Penn is part of a broader revolt against the the pusillanimity of trustees and administrations of the Ivy League. At Harvard, billionaire Bill Ackman, an alumnus, is seeking to find out the names of students belonging to the campus organizations that side with Hamas against Israel. He wants to avoid hiring them.

Israeli billionaire Idan Ofer quit the executive board of the Kennedy School over the lukewarm response of the university’s new president, Claudine Gay, to students blaming Israel for the slaughter by Hamas. Treasury Secretary Lawrence Summers criticized the handling of these issues by Harvard, of which Mr. Summers was president.
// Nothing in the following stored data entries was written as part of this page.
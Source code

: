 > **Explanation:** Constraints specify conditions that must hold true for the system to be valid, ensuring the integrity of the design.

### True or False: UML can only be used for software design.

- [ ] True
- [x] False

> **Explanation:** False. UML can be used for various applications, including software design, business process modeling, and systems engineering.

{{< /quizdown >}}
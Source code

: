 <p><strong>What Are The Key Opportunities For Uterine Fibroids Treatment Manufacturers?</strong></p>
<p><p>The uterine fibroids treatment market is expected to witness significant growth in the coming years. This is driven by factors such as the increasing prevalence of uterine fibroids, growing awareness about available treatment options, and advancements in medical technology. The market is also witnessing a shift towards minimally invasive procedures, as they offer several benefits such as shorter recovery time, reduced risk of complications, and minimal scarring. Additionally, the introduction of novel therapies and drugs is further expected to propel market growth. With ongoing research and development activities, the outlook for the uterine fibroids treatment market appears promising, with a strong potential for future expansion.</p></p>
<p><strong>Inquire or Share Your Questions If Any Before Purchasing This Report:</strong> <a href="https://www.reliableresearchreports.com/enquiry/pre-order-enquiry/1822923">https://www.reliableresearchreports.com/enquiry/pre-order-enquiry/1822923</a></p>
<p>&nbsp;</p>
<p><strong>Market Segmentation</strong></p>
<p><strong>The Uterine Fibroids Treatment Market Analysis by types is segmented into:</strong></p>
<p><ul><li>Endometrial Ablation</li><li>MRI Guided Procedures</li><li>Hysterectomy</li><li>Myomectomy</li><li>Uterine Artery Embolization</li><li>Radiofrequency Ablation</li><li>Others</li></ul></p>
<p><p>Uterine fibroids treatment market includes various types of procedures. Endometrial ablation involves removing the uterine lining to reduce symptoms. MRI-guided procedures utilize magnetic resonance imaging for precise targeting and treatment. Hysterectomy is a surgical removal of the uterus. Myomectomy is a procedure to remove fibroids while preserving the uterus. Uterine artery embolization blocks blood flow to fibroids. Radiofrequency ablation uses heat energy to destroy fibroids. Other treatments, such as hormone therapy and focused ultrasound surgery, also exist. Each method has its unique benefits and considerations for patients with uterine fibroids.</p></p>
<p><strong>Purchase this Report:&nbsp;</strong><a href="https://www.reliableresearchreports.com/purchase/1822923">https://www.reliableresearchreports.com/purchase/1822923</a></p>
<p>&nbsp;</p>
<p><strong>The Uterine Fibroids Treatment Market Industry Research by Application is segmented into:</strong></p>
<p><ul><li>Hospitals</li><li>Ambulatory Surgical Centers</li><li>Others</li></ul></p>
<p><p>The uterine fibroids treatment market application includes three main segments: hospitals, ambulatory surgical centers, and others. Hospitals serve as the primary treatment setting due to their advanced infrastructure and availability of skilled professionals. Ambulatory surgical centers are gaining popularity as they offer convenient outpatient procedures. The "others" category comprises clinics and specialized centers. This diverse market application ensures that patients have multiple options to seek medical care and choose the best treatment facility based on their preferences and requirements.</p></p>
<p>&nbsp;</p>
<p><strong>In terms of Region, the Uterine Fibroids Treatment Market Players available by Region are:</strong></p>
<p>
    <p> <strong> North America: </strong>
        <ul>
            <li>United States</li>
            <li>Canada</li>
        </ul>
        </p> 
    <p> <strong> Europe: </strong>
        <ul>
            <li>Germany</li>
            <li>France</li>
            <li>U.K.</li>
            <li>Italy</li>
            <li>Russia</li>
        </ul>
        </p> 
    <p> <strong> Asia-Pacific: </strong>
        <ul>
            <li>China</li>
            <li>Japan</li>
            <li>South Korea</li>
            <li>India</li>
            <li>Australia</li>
At Columbia, a pro-Hamas demonstration on Thursday dwarfed — and shocked — a demonstration by Jewish and other students supporting Israel. That came three and a half years after Columbia’s president at the time, Lee Bollinger, issued a statement characterizing the widely held view that Columbia was an antisemitic campus as “preposterous.”

In a startling development, both Harvard and Stanford were upbraided by the chairman of Hebrew University in Israel, Asher Cohen, for “shockingly feeble” reactions to the attacks by Hamas. Mr. Cohen called the two schools, long revered throughout America, as “lighthouses that have failed us.” This is but the tip of an iceberg within the Ivy League.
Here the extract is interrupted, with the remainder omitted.